Ihr seid ja bei Fat Wreck Records beheimatet, was ja an sich nichts
besonders Verwerfliches ist. Allerdings kommt es mir so vor, als ob
ihr immer Fragen vermeidet, die mit Fat Wreck zu tun haben. Auf eurer
eigenen Website beantwortet ihr die Frage, warum ihr auf Fat Wreck
seid einfach mit "Darum!". Was ist der Grund dafür?
Chris: Ich hätte nie gedacht, dass sich die Leute so viele
Gedanken über das Label einer Band machen. Wir vermeiden solche
Fragen einfach, weil es für uns keine große Sache ist.

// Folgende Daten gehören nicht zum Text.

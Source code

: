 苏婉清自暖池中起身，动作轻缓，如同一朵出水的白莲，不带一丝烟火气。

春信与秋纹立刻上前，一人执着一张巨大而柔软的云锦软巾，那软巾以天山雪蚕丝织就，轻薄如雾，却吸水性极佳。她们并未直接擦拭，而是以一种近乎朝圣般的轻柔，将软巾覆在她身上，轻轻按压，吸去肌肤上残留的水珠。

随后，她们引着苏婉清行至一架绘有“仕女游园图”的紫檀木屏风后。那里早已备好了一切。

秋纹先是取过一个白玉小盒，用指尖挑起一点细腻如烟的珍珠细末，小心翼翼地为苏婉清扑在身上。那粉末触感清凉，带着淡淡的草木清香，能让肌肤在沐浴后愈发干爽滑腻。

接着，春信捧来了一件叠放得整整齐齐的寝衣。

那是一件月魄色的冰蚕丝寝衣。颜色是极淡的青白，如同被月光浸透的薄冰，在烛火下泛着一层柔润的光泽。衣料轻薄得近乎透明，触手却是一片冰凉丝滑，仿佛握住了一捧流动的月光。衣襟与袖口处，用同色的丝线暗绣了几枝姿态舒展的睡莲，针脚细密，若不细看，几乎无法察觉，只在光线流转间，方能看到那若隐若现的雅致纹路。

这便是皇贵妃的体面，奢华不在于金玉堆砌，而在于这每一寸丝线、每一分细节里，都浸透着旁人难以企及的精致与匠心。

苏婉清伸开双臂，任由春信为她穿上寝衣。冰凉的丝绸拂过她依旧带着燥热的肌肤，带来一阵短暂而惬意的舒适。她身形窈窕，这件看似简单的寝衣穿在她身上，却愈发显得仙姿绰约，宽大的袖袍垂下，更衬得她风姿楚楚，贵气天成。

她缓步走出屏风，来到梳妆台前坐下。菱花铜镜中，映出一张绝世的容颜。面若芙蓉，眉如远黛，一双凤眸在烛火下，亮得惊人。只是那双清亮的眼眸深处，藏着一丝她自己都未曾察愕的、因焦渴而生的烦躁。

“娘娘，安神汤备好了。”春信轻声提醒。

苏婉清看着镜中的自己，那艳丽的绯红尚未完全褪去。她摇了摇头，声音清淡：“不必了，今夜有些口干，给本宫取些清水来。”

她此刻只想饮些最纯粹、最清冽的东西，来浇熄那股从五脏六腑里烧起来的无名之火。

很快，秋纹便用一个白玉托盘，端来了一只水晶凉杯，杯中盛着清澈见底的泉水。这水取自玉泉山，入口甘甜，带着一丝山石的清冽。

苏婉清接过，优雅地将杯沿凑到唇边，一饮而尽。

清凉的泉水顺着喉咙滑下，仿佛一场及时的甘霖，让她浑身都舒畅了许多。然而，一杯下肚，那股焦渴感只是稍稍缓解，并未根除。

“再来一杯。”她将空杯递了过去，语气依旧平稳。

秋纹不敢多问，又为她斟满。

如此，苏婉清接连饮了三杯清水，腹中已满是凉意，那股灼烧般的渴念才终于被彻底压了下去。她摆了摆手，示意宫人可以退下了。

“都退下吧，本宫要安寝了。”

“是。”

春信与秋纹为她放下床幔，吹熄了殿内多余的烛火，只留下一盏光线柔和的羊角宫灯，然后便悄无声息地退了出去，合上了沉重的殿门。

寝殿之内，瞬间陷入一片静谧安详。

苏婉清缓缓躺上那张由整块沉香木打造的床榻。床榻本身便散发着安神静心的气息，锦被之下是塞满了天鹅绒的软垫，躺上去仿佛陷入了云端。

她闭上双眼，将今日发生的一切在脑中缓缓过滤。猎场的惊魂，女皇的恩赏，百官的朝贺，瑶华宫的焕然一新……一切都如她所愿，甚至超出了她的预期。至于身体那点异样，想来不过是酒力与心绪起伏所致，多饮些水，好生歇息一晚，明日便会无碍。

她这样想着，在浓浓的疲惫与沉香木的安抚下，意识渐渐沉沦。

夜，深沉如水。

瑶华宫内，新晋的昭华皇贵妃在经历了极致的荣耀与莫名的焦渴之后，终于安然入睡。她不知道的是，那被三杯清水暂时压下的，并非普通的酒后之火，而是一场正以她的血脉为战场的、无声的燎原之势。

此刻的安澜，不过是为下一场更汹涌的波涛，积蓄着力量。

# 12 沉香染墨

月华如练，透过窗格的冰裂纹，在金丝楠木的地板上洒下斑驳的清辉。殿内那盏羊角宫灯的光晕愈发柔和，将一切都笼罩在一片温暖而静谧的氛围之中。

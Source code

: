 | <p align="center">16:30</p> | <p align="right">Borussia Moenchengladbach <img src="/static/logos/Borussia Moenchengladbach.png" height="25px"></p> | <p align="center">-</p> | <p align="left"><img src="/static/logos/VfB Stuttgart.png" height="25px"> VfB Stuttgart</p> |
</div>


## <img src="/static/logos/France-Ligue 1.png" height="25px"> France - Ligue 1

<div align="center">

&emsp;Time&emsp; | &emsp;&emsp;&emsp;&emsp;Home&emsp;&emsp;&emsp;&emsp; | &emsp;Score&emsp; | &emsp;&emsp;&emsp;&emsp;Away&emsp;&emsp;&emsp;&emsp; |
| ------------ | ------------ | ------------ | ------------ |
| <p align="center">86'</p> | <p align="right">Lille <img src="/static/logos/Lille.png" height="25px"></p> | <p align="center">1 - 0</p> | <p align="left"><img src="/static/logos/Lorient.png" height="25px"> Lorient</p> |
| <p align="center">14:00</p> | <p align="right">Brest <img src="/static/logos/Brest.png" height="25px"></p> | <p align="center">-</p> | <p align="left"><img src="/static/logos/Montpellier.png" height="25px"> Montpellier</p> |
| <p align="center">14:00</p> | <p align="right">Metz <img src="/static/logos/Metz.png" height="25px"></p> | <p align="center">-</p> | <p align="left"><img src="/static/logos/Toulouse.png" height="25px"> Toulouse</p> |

ich denke, es ist selbstverständlich, dass wir bei einem Label
bleiben, dass uns immer sehr gut behandelt hat und mit Leuten arbeiten,
mit denen wir schon seit zehn Jahren befreundet sind. Aber da wir
uns ja jetzt sehr mit unserem eigenen Label beschäftigen, werden
wir versuchen müssen, eine gute Beziehung zwischen den beiden
Labels zu finden.
Und wo werdet ihr selber eure nächsten Sachen veröffentlichen?
Chris: Einige Sachen werden auf G7 herauskommen, andere auf
beiden Labels. Ich denke, es ist nur fair Fat Wreck den Rücken
nicht vollkommen zu kehren, da sie uns doch immer unterstützt
hatten und wir das sehr schätzen.
Was denkst du über den derzeitigen Punk-Rock-Mainstream-Trend?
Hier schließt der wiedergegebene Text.